Some Ghanaians, especially on social media, have expressed their anger at the news that spouses of the President and the Vice President will receive increased allowances.
For many, these allowances will be put further strain on the overburdened taxpayer. They argue that the state should officially not pay the spouses of politicians.
But in a rebuttal to the reports, the Minister of Information, Kojo Oppong Nkrumah has stated that reports are a little misleading.
He said President Nana Addo Dankwa Akufo-Addo did not approve the paying of the allowances, however, it was done by an emoluments committee with approval by Parliament.
The Ofoase-Ayirebi said this phenomenon is not new and it has been there since the tenure of President John Agyekum Kuffour.

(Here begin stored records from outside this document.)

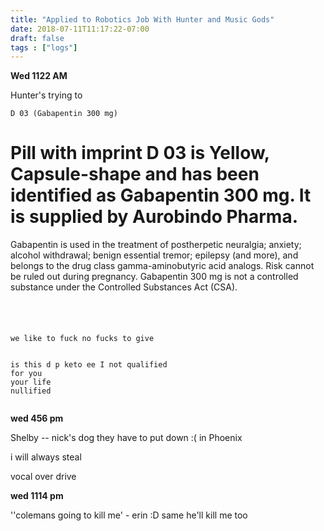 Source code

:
 ```yaml
---
title: "Applied to Robotics Job With Hunter and Music Gods"
date: 2018-07-11T11:17:22-07:00
draft: false
tags : ["logs"]
---
```


**Wed 1122 AM**


Hunter's trying to

```
D 03 (Gabapentin 300 mg)
```

# Pill with imprint D 03 is Yellow, Capsule-shape and has been identified as Gabapentin 300 mg. It is supplied by Aurobindo Pharma.

Gabapentin is used in the treatment of postherpetic neuralgia; anxiety; alcohol withdrawal; benign essential tremor; epilepsy (and more), and belongs to the drug class gamma-aminobutyric acid analogs. Risk cannot be ruled out during pregnancy. Gabapentin 300 mg is not a controlled substance under the Controlled Substances Act (CSA).

```

```


#

```

we like to fuck no fucks to give


is this d p keto ee I not qualified
for you
your life
nullified


```


**wed 456 pm**


Shelby -- nick's dog they have to put down :( in Phoenix



  i will always steal




vocal over drive

**wed 1114 pm**

''colemans going to kill me' - erin :D same he'll kill me too
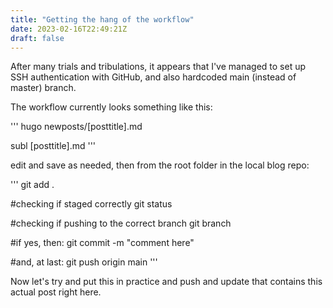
 ```yaml
---
title: "Getting the hang of the workflow"
date: 2023-02-16T22:49:21Z
draft: false
---
```


After many trials and tribulations, it appears that I've managed to set up SSH authentication with GitHub, and also hardcoded main (instead of master) branch.

The workflow currently looks something like this:

'''
hugo newposts/[posttitle].md

subl [posttitle].md
'''

edit and save as needed, then from the root folder in the local blog repo:

'''
git add .

#checking if staged correctly
git status

#checking if pushing to the correct branch
git branch

#if yes, then:
git commit -m "comment here"

#and, at last:
git push origin main
'''

Now let's try and put this in practice and push and update that contains this actual post right here. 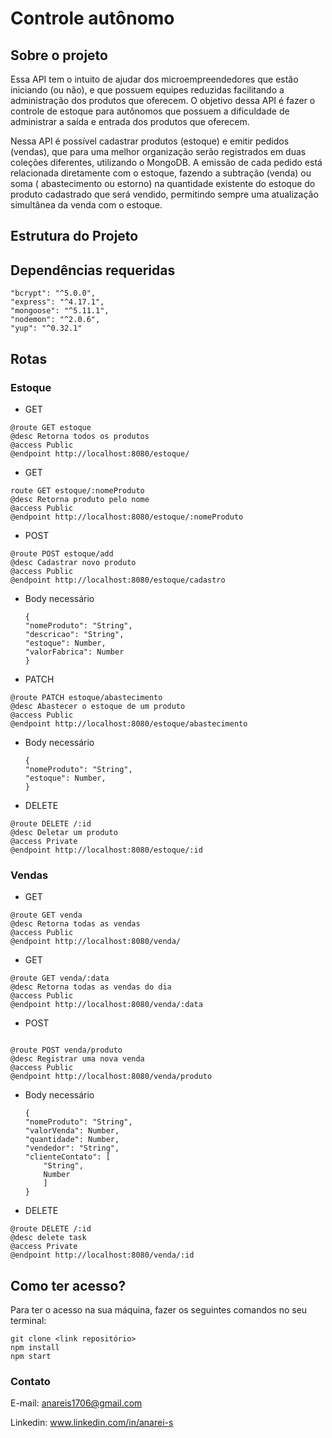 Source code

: # Controle autônomo

## Sobre o projeto
Essa API tem o intuito de ajudar dos microempreendedores que estão iniciando (ou não), e que possuem equipes reduzidas facilitando a administração dos produtos que oferecem. O objetivo dessa API é fazer o controle de estoque para autônomos que possuem a dificuldade de administrar a saída e entrada dos produtos que oferecem. 

Nessa API é possível cadastrar produtos (estoque) e emitir pedidos (vendas), que para uma melhor organização serão registrados em duas coleções diferentes, utilizando o MongoDB. A emissão de cada pedido está relacionada diretamente com o estoque, fazendo a subtração (venda) ou soma ( abastecimento ou estorno) na quantidade existente do estoque do produto cadastrado que será vendido, permitindo sempre uma atualização simultânea da venda com o estoque.

## Estrutura do Projeto

## Dependências requeridas

    "bcrypt": "^5.0.0",
    "express": "^4.17.1",
    "mongoose": "^5.11.1",
    "nodemon": "^2.0.6",
    "yup": "^0.32.1"

## Rotas

### Estoque

- GET

```
@route GET estoque
@desc Retorna todos os produtos
@access Public 
@endpoint http://localhost:8080/estoque/
```

- GET

```
route GET estoque/:nomeProduto
@desc Retorna produto pelo nome
@access Public 
@endpoint http://localhost:8080/estoque/:nomeProduto
```

- POST

```
@route POST estoque/add
@desc Cadastrar novo produto
@access Public 
@endpoint http://localhost:8080/estoque/cadastro
```
    
 - Body necessário

    ```
    {
    "nomeProduto": "String",
    "descricao": "String",
    "estoque": Number,
    "valorFabrica": Number
    }
    ```

- PATCH


```
@route PATCH estoque/abastecimento
@desc Abastecer o estoque de um produto
@access Public 
@endpoint http://localhost:8080/estoque/abastecimento
```

 - Body necessário

    ```
    {
    "nomeProduto": "String",
    "estoque": Number,
    }
    ```

- DELETE

```
@route DELETE /:id
@desc Deletar um produto
@access Private 
@endpoint http://localhost:8080/estoque/:id
```

### Vendas



- GET

```
@route GET venda
@desc Retorna todas as vendas
@access Public 
@endpoint http://localhost:8080/venda/
```

- GET

```
@route GET venda/:data
@desc Retorna todas as vendas do dia 
@access Public 
@endpoint http://localhost:8080/venda/:data 
```

- POST

```

@route POST venda/produto
@desc Registrar uma nova venda
@access Public 
@endpoint http://localhost:8080/venda/produto

```

- Body necessário

    ```
    {
    "nomeProduto": "String",
    "valorVenda": Number,
    "quantidade": Number,
    "vendedor": "String",
    "clienteContato": [
        "String",
        Number
        ]
    }
    ```


- DELETE

```
@route DELETE /:id
@desc delete task
@access Private 
@endpoint http://localhost:8080/venda/:id
```

## Como ter acesso?

Para ter o acesso na sua máquina, fazer os seguintes comandos no seu terminal:

```
git clone <link repositório>
npm install
npm start

```

### Contato

E-mail: anareis1706@gmail.com

Linkedin:  www.linkedin.com/in/anarei-s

Mr Oppong Nkrumah explained that an arrangement that was introduced by former President John Agyekum Kufuor during the start of his Presidency in 2000 had seen spouses of Presidents and Vice Presidents, since then, enjoy allowances, though there was no formal documentation to support that.

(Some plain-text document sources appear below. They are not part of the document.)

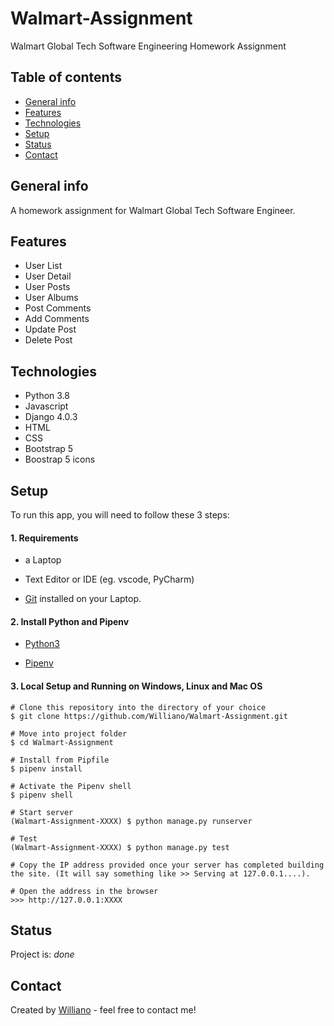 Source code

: # Walmart-Assignment
Walmart Global Tech Software Engineering Homework Assignment

## Table of contents
* [General info](#general-info)
* [Features](#features)
* [Technologies](#technologies)
* [Setup](#setup)
* [Status](#status)
* [Contact](#contact)

## General info
A homework assignment for Walmart Global Tech Software Engineer.

## Features

* User List
* User Detail
* User Posts
* User Albums
* Post Comments
* Add Comments
* Update Post
* Delete Post

## Technologies
* Python 3.8
* Javascript
* Django 4.0.3
* HTML
* CSS
* Bootstrap 5
* Boostrap 5 icons


## Setup

To run this app, you will need to follow these 3 steps:

#### 1. Requirements
  - a Laptop

  - Text Editor or IDE (eg. vscode, PyCharm)

  - [Git](https://git-scm.com/book/en/v2/Getting-Started-Installing-Git) installed on your Laptop.


#### 2. Install Python and Pipenv
  - [Python3](https://www.python.org/downloads/)
  

  - [Pipenv](https://pipenv-es.readthedocs.io/es/stable/)

#### 3. Local Setup and Running on Windows, Linux and Mac OS

  ```
  # Clone this repository into the directory of your choice
  $ git clone https://github.com/Williano/Walmart-Assignment.git

  # Move into project folder
  $ cd Walmart-Assignment

  # Install from Pipfile
  $ pipenv install

  # Activate the Pipenv shell
  $ pipenv shell

  # Start server
  (Walmart-Assignment-XXXX) $ python manage.py runserver
  
  # Test 
  (Walmart-Assignment-XXXX) $ python manage.py test
  
  # Copy the IP address provided once your server has completed building the site. (It will say something like >> Serving at 127.0.0.1....).
  
  # Open the address in the browser
  >>> http://127.0.0.1:XXXX
  
  ```


## Status
Project is: _done_

## Contact
Created by [Williano](https://williano.github.io/) - feel free to contact me!

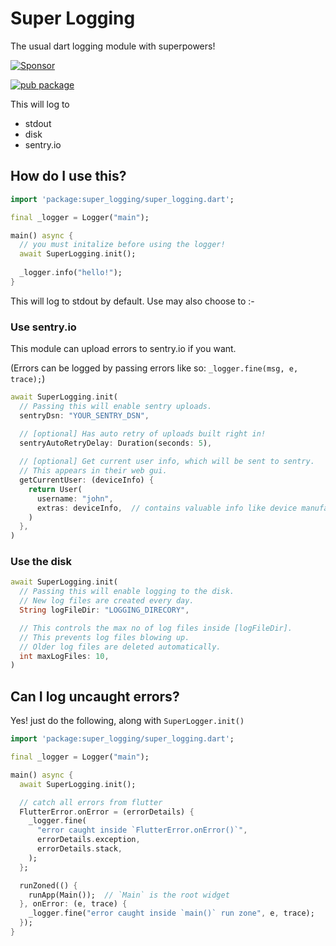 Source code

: # Super Logging

The usual dart logging module with superpowers!

[![Sponsor](https://img.shields.io/badge/Sponsor-jaaga_labs-red.svg?style=for-the-badge)](https://www.jaaga.in/labs)

[![pub package](https://img.shields.io/pub/v/super_logging.svg?style=for-the-badge)](https://pub.dartlang.org/packages/super_logging)

This will log to
- stdout
- disk
- sentry.io

## How do I use this?

```dart
import 'package:super_logging/super_logging.dart';

final _logger = Logger("main");

main() async {
  // you must initalize before using the logger!
  await SuperLogging.init();
  
  _logger.info("hello!");
}
```

This will log to stdout by default. Use may also choose to :-

### Use sentry.io

This module can upload errors to sentry.io if you want.

(Errors can be logged by passing errors like so: `_logger.fine(msg, e, trace);`)

```dart
await SuperLogging.init(
  // Passing this will enable sentry uploads.
  sentryDsn: "YOUR_SENTRY_DSN",

  // [optional] Has auto retry of uploads built right in!
  sentryAutoRetryDelay: Duration(seconds: 5),
  
  // [optional] Get current user info, which will be sent to sentry.
  // This appears in their web gui.
  getCurrentUser: (deviceInfo) {
    return User(
      username: "john",
      extras: deviceInfo,  // contains valuable info like device manufacturer, model etc.
    )
  },
)
```

### Use the disk

```dart
await SuperLogging.init(
  // Passing this will enable logging to the disk.
  // New log files are created every day.
  String logFileDir: "LOGGING_DIRECORY",

  // This controls the max no of log files inside [logFileDir].
  // This prevents log files blowing up.
  // Older log files are deleted automatically.
  int maxLogFiles: 10,
)
```

## Can I log uncaught errors?

Yes! just do the following, along with `SuperLogger.init()`

```dart
import 'package:super_logging/super_logging.dart';

final _logger = Logger("main");

main() async {
  await SuperLogging.init();

  // catch all errors from flutter
  FlutterError.onError = (errorDetails) {
    _logger.fine(
      "error caught inside `FlutterError.onError()`",
      errorDetails.exception,
      errorDetails.stack,
    );
  };

  runZoned(() {
    runApp(Main());  // `Main` is the root widget
  }, onError: (e, trace) {
    _logger.fine("error caught inside `main()` run zone", e, trace);
  }); 
}
```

“President Kufuor, in his wisdom, instituted this because of the bad situations of some spouses of some former Heads of States then. Presidents Mills and Mahama even increased the rates of these benefits during their time.

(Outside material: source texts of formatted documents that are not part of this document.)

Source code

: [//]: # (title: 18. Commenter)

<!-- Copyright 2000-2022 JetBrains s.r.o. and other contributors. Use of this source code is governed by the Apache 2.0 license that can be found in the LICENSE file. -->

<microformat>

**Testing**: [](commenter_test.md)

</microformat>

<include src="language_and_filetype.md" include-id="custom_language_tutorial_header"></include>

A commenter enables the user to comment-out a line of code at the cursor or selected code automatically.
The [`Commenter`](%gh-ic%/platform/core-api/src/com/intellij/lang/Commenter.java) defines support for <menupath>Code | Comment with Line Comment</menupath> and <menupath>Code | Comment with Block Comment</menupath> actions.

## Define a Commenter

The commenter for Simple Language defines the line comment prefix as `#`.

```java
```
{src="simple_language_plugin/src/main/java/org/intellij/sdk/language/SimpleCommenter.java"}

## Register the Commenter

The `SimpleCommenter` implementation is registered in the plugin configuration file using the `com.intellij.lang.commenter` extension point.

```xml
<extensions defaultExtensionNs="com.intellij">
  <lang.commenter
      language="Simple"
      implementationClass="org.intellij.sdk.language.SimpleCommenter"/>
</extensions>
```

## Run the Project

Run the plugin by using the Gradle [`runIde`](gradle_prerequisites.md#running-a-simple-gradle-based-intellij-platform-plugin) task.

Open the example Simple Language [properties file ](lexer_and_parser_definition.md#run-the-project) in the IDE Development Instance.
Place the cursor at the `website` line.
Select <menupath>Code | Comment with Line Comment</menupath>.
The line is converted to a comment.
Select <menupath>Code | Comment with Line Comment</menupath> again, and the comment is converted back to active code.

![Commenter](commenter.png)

“The truth of the matter is that all surviving spouses of Heads of State, current and former, have always received salaries. Lordina Mahama, Naadu Mills, Matilda Amissah-Arthur, Nana Konadu Agyeman Rawlings, Faustina Acheampong, Fulera Liman etc have all been receiving salaries since President Kufuor’s time.
“What has happened now is that the arrangement has been made formal but that was done legally based on the recommendation by the Emoluments Committee,” the Information Minister emphasized.
He said there had been an increment in allowances for the spouses of the President and the Vice-President, Mr Oppong Nkrumah emphasised that that was an approval given by the Seventh Parliament.
“The President does approve salaries and benefits for the Executive. Under Article 71, the First Lady and Second Lady are not office-holders so no one can determine their benefits under that article.
“However, a committee only recommended that an arrangement for the spouses be made formal and that received approval from Parliament,” he indicated.